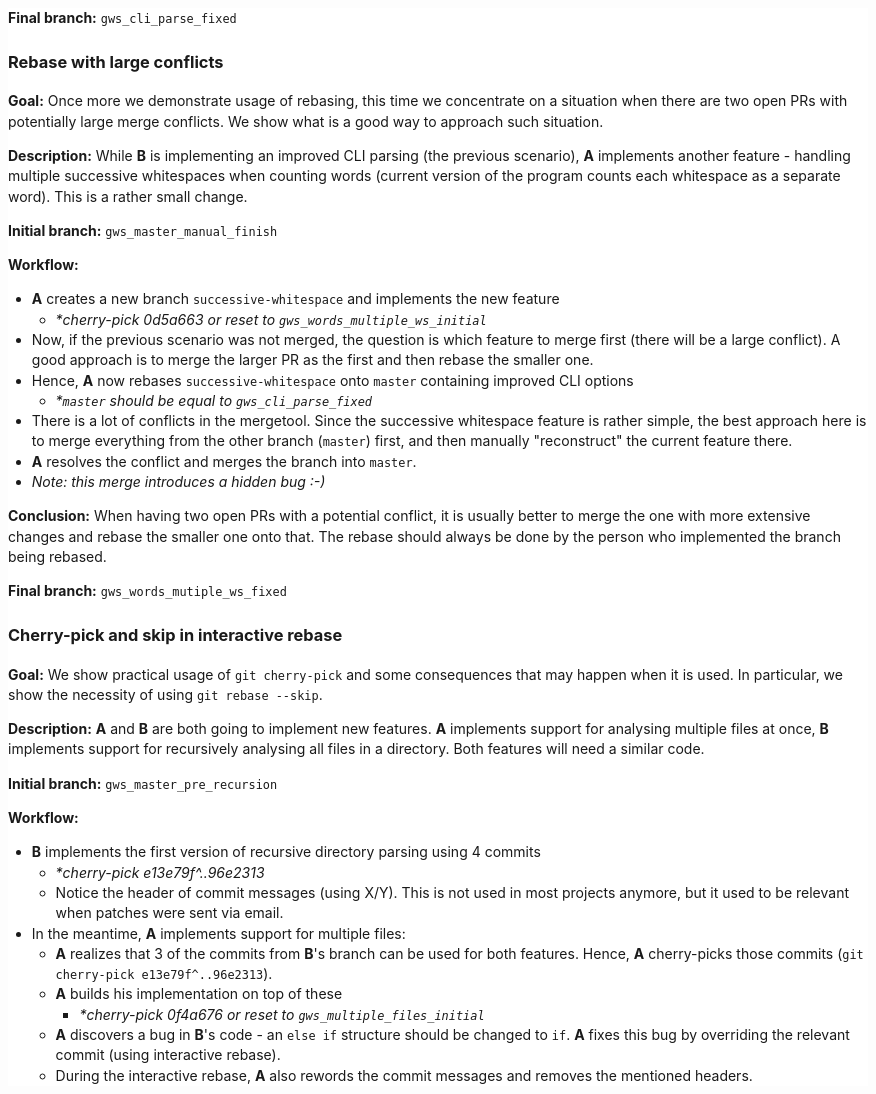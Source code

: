 **Final branch:** `gws_cli_parse_fixed`

### Rebase with large conflicts

**Goal:** Once more we demonstrate usage of rebasing, this time we concentrate
on a situation when there are two open PRs with potentially large merge
conflicts. We show what is a good way to approach such situation.

**Description:** While **B** is implementing an improved CLI parsing (the previous
scenario), **A** implements another feature - handling multiple successive
whitespaces when counting words (current version of the program counts each
whitespace as a separate word). This is a rather small change.

**Initial branch:** `gws_master_manual_finish`

**Workflow:**
- **A** creates a new branch `successive-whitespace` and implements the new feature
  - *\*cherry-pick 0d5a663 or reset to `gws_words_multiple_ws_initial`*
- Now, if the previous scenario was not merged, the question is which feature to
  merge first (there will be a large conflict). A good approach is to merge the
  larger PR as the first and then rebase the smaller one.
- Hence, **A** now rebases `successive-whitespace` onto `master` containing improved
  CLI options
  - *\*`master` should be equal to `gws_cli_parse_fixed`*
- There is a lot of conflicts in the mergetool. Since the successive whitespace
  feature is rather simple, the best approach here is to merge everything from
  the other branch (`master`) first, and then manually "reconstruct" the current
  feature there.
- **A** resolves the conflict and merges the branch into `master`.
- *Note: this merge introduces a hidden bug :-)*

**Conclusion:** When having two open PRs with a potential conflict, it is
usually better to merge the one with more extensive changes and rebase the
smaller one onto that. The rebase should always be done by the person who
implemented the branch being rebased.

**Final branch:** `gws_words_mutiple_ws_fixed`

### Cherry-pick and skip in interactive rebase

**Goal:** We show practical usage of `git cherry-pick` and some consequences
that may happen when it is used. In particular, we show the necessity of using
`git rebase --skip`.

**Description:** **A** and **B** are both going to implement new features. **A** implements
support for analysing multiple files at once, **B** implements support for
recursively analysing all files in a directory. Both features will need a
similar code.

**Initial branch:** `gws_master_pre_recursion`

**Workflow:**
- **B** implements the first version of recursive directory parsing using 4 commits
  - *\*cherry-pick e13e79f^..96e2313*
  - Notice the header of commit messages (using X/Y). This is not used in most
    projects anymore, but it used to be relevant when patches were sent via
    email.
- In the meantime, **A** implements support for multiple files:
  - **A** realizes that 3 of the commits from **B**'s branch can be used for both
    features. Hence, **A** cherry-picks those commits (`git cherry-pick
    e13e79f^..96e2313`).
  - **A** builds his implementation on top of these
    - *\*cherry-pick 0f4a676 or reset to `gws_multiple_files_initial`*
  - **A** discovers a bug in **B**'s code - an `else if` structure should be changed
    to `if`. **A** fixes this bug by overriding the relevant commit (using
    interactive rebase).
  - During the interactive rebase, **A** also rewords the commit messages and
    removes the mentioned headers.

### [Your goal]
Copy out, from the data above, each line where the string "should" is present.

### [Problem solution]
  - *\*`master` should be equal to `gws_cli_parse_fixed`*
smaller one onto that. The rebase should always be done by the person who
  - **A** discovers a bug in **B**'s code - an `else if` structure should be changed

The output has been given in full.